### [Items listed in a dataset]

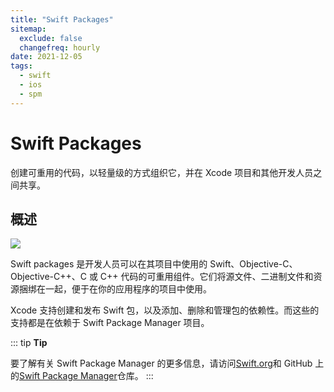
 ```yaml
---
title: "Swift Packages"
sitemap:
  exclude: false
  changefreq: hourly
date: 2021-12-05
tags:
  - swift
  - ios
  - spm
---
```


# Swift Packages

创建可重用的代码，以轻量级的方式组织它，并在 Xcode 项目和其他开发人员之间共享。

## 概述

![](http://blog.oldbird.run/mweb/16489043357040.jpg)

Swift packages 是开发人员可以在其项目中使用的 Swift、Objective-C、Objective-C++、C 或 C++ 代码的可重用组件。它们将源文件、二进制文件和资源捆绑在一起，便于在你的应用程序的项目中使用。

Xcode 支持创建和发布 Swift 包，以及添加、删除和管理包的依赖性。而这些的支持都是在依赖于 Swift Package Manager 项目。

::: tip
**Tip**

要了解有关 Swift Package Manager 的更多信息，请访问[Swift.org](https://swift.org/package-manager/)和 GitHub 上的[Swift Package Manager](https://github.com/apple/swift-package-manager)仓库。
:::
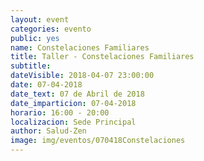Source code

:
 ```yaml
---
layout: event
categories: evento
public: yes
name: Constelaciones Familiares
title: Taller - Constelaciones Familiares
subtitle:
dateVisible: 2018-04-07 23:00:00
date: 07-04-2018
date_text: 07 de Abril de 2018
date_imparticion: 07-04-2018
horario: 16:00 - 20:00
localizacion: Sede Principal
author: Salud-Zen
image: img/eventos/070418Constelaciones
---
```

### [What is expected]
All of the data gets printed again exactly; the pictures do not.

### [Answer below]
 ```yaml
---
title: "Swift Packages"
sitemap:
  exclude: false
  changefreq: hourly
date: 2021-12-05
tags:
  - swift
  - ios
  - spm
---
```


# Swift Packages

创建可重用的代码，以轻量级的方式组织它，并在 Xcode 项目和其他开发人员之间共享。

## 概述

![](http://blog.oldbird.run/mweb/16489043357040.jpg)

Swift packages 是开发人员可以在其项目中使用的 Swift、Objective-C、Objective-C++、C 或 C++ 代码的可重用组件。它们将源文件、二进制文件和资源捆绑在一起，便于在你的应用程序的项目中使用。

Xcode 支持创建和发布 Swift 包，以及添加、删除和管理包的依赖性。而这些的支持都是在依赖于 Swift Package Manager 项目。

::: tip
**Tip**

要了解有关 Swift Package Manager 的更多信息，请访问[Swift.org](https://swift.org/package-manager/)和 GitHub 上的[Swift Package Manager](https://github.com/apple/swift-package-manager)仓库。
:::
Source code

:
 ```yaml
---
layout: event
categories: evento
public: yes
name: Constelaciones Familiares
title: Taller - Constelaciones Familiares
subtitle:
dateVisible: 2018-04-07 23:00:00
date: 07-04-2018
date_text: 07 de Abril de 2018
date_imparticion: 07-04-2018
horario: 16:00 - 20:00
localizacion: Sede Principal
author: Salud-Zen
image: img/eventos/070418Constelaciones
---
```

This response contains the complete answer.